Namun, dalam praktiknya, kata Drajad, pilihan tersebut akan sangat tergantung kondisi riil pasar dan likuiditas pemerintah. Di saat seperti saat ini, LPS tidak akan mudah mendapatkan pinjaman dari pemerintah atau merepo SBN ke BI yang likuiditasnya sudah banyak digunakan untuk memonetisasi defisit APBN.
Sementara itu, Direktur Riset Center of Reform on Economics (CORE) Indonesia Piter Abdullah menilai, penempatan dana LPS pada bank sakit tidak tepat. Urusan likuiditas bukan merupakan tugas LPS. Payung hukum PP No 33/2020 dinilai sama saja dengan penempatan dana pemerintah di perbankan untuk membantu likuiditas yang berujung pada mendorong penyaluran kredit bank.
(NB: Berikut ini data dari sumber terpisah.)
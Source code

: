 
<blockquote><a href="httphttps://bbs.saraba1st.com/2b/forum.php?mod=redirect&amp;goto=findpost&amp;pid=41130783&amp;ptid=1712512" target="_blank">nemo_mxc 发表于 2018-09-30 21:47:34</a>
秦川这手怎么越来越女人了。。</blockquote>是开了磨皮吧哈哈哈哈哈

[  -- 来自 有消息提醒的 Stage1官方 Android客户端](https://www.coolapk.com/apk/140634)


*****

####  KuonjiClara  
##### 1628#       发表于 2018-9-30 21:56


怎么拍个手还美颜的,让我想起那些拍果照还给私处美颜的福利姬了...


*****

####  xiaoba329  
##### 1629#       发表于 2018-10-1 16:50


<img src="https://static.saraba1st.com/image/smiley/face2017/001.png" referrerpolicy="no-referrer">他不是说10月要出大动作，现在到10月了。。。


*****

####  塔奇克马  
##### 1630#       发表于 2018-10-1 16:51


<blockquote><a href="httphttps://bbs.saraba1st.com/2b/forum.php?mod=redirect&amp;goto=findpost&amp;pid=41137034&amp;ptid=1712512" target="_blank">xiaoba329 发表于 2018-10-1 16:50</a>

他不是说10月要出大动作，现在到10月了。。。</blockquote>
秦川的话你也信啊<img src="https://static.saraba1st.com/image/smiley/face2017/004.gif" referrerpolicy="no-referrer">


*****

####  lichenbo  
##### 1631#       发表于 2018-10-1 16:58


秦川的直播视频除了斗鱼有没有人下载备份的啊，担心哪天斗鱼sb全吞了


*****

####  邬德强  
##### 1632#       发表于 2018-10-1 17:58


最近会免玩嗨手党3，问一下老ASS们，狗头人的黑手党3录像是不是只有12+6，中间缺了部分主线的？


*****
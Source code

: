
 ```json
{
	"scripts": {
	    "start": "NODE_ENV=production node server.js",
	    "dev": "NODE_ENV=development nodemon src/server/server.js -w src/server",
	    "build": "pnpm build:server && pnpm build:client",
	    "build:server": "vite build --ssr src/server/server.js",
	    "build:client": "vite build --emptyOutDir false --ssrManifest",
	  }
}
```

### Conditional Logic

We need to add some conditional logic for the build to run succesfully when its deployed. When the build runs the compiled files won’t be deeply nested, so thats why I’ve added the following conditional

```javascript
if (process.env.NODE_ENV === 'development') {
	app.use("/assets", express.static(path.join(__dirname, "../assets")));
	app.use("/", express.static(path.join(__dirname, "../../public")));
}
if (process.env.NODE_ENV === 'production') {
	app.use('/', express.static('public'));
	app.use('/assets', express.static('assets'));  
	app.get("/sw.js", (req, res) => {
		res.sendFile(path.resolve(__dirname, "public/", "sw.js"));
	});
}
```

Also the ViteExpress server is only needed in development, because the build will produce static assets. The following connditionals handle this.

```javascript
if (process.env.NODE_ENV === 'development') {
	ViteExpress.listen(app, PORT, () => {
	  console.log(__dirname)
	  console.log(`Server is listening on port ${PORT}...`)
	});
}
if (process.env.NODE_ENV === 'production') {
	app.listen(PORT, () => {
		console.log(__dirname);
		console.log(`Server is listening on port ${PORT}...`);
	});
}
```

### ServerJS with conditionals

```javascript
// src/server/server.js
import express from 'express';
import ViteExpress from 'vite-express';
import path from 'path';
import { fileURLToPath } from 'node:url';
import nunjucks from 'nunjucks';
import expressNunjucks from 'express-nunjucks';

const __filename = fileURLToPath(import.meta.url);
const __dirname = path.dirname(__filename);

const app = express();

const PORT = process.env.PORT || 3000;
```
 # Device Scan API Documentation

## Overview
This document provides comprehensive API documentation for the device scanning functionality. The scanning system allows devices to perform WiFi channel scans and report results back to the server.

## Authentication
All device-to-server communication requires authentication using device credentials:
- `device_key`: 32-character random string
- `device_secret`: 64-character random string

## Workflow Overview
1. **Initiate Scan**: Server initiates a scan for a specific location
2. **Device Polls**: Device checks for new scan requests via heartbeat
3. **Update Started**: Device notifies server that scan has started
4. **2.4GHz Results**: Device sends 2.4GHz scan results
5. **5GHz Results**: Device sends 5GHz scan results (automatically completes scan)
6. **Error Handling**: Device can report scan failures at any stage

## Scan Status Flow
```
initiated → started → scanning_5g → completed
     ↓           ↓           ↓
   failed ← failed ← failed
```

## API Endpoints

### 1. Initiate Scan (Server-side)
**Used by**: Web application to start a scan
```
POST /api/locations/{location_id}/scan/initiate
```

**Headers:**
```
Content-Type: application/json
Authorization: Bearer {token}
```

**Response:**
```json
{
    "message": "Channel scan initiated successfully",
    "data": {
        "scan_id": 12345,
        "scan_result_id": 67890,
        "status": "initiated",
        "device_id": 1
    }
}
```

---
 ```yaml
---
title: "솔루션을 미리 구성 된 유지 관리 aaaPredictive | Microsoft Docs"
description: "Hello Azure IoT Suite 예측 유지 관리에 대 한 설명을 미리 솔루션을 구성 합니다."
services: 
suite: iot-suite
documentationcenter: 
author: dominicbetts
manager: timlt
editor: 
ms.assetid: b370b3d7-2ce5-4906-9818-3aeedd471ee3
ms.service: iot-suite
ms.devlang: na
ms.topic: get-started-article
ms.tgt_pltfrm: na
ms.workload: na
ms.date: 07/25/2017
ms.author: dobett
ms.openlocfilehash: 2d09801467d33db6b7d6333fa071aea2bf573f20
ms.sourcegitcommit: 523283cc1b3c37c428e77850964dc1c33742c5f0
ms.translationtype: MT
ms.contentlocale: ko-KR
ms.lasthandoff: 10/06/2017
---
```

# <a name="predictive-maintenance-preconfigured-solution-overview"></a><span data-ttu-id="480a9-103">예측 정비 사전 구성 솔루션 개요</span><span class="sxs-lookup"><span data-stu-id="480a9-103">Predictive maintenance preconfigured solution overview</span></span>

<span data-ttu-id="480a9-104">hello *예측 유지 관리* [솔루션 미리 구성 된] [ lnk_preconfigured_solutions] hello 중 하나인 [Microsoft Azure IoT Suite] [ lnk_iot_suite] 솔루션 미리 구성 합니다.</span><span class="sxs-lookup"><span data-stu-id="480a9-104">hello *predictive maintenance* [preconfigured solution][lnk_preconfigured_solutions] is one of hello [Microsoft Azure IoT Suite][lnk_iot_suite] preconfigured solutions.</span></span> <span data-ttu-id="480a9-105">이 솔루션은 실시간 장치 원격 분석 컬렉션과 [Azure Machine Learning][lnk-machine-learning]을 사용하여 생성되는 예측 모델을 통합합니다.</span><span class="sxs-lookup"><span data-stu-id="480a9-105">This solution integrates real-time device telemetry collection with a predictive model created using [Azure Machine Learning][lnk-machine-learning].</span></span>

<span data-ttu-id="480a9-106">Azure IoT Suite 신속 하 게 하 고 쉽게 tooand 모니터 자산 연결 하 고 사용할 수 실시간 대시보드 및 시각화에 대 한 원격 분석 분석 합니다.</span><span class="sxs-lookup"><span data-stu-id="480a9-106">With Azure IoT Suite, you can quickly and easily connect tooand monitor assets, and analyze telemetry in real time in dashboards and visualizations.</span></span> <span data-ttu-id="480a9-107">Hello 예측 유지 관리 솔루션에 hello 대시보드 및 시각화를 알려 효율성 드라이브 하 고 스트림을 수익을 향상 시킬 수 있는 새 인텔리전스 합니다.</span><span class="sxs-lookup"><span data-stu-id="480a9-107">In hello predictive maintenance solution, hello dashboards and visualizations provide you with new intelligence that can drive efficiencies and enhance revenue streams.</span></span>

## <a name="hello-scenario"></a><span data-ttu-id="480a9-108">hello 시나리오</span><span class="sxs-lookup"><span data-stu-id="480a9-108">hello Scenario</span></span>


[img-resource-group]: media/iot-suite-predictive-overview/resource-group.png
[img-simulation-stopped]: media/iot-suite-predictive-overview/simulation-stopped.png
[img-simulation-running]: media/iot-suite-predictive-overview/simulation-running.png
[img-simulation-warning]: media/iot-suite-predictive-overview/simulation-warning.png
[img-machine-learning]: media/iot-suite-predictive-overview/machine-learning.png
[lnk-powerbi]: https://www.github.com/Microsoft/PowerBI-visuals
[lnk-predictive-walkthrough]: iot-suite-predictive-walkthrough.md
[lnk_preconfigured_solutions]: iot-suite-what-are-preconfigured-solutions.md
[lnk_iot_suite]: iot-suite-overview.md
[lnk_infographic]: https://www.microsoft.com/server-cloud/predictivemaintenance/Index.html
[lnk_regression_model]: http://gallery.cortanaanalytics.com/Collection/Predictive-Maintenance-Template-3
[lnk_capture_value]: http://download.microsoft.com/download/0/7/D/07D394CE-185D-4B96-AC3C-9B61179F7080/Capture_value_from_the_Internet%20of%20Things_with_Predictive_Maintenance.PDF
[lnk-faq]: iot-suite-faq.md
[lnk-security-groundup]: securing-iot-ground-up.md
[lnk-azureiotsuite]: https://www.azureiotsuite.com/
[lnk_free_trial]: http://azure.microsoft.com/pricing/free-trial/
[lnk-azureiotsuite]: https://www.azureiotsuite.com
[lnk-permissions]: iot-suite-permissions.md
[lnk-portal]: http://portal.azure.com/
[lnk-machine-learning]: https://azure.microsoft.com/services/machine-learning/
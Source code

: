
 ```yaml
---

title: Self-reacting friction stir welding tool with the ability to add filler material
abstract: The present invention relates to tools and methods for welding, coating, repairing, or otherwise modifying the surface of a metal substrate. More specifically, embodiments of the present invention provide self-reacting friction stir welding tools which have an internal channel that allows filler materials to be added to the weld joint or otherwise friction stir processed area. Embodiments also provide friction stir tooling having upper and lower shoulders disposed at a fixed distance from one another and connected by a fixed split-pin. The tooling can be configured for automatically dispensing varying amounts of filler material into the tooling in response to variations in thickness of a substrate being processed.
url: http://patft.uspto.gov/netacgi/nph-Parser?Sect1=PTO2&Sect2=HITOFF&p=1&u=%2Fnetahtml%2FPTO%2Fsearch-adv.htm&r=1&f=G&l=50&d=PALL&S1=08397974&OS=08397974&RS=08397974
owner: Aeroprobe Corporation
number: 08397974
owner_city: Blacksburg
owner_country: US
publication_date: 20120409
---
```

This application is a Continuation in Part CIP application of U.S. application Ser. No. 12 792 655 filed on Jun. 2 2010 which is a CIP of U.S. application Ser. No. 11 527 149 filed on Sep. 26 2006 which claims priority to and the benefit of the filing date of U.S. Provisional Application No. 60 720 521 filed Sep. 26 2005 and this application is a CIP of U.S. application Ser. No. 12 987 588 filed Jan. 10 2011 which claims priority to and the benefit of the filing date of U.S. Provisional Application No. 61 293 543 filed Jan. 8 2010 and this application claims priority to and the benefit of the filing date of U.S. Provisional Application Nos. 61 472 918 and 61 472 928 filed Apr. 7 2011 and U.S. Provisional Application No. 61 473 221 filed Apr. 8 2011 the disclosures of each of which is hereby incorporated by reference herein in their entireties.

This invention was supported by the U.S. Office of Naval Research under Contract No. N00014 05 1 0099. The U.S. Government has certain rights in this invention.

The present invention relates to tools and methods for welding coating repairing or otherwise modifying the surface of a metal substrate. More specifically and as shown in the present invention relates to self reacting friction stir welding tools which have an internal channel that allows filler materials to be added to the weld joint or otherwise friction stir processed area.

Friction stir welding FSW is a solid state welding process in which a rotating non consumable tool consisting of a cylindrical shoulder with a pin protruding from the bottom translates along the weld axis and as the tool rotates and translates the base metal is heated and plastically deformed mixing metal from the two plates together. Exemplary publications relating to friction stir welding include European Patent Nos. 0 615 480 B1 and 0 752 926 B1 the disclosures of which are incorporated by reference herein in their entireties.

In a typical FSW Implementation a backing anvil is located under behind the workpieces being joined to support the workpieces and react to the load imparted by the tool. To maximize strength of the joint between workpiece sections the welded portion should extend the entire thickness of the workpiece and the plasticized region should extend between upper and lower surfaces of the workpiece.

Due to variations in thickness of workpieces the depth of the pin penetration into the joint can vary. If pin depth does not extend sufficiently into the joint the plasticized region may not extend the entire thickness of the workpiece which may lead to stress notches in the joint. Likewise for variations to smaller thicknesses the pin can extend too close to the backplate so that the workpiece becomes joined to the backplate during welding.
”Penyelamatan bank tetap ada di OJK, tugas mengatur mengawasi dan menjaga kesehatan bank ada di OJK. Kalau sudah mau likuidasi serahkan ke LPS, tetapi urusan likuiditas ada di BI,” katanya.
Penempatan dana LPS pada bank sakit tidak tepat. Urusan likuiditas bukan merupakan tugas LPS. Payung hukum PP No 33/2020 dinilai sama saja dengan penempatan dana pemerintah di perbankan untuk membantu likuiditas yang berujung pada mendorong penyaluran kredit bank.
Direktur Operasional PT Bank of India Indonesia Tbk Ferry Koswara mengaku tidak cukup yakin penempatan dana oleh LPS akan memenuhi prinsip kehati-hatian. Menurut dia, otoritas seharusnya lebih menelusuri penyebab bank-bank mengalami kesulitan likuiditas.
”Sejumlah bank menjadi kurang sehat apakah murni karena bisnis (pandemi Covid-19)? Saya rasa bank jadi kurang sehat juga akibat ’saling sikut’,” ujarnya.
Di lain pihak, Presiden Direktur PT Bank Pan Indonesia Tbk Herwidayatmo punya pandangan berbeda. Ia mengapresiasi langkah pemerintah dalam memperluas tugas LPS dalam membantu bank yang mengalami kesulitan likuiditas.
”Namun tetap diperlukan kepastian protokol penanganan yang jelas, baik, dan tegas bila terjadi masalah dalam industri perbankan,” ujarnya.
Sebelumnya, meskipun belum ada kriteria pasti, Ketua Dewan Komisioner LPS Halim Alamsyah mengatakan, bank yang dapat menerima penempatan dana LPS bisa berasal dari bank yang berstatus bank dalam pengawasan intensif (BDPI). Bank dengan status yang berpotensi meningkat menjadi bank dalam pengawasan khusus (BDPK) juga masuk dalam kriteria bank bermasalah.
Deputi Komisioner Humas dan Logistik OJK Anto Prabowo menjelaskan, kewenangan LPS dalam penempatan dana merupakan upaya saling melengkapi antarlembaga untuk menjaga kestabilan sistem keuangan.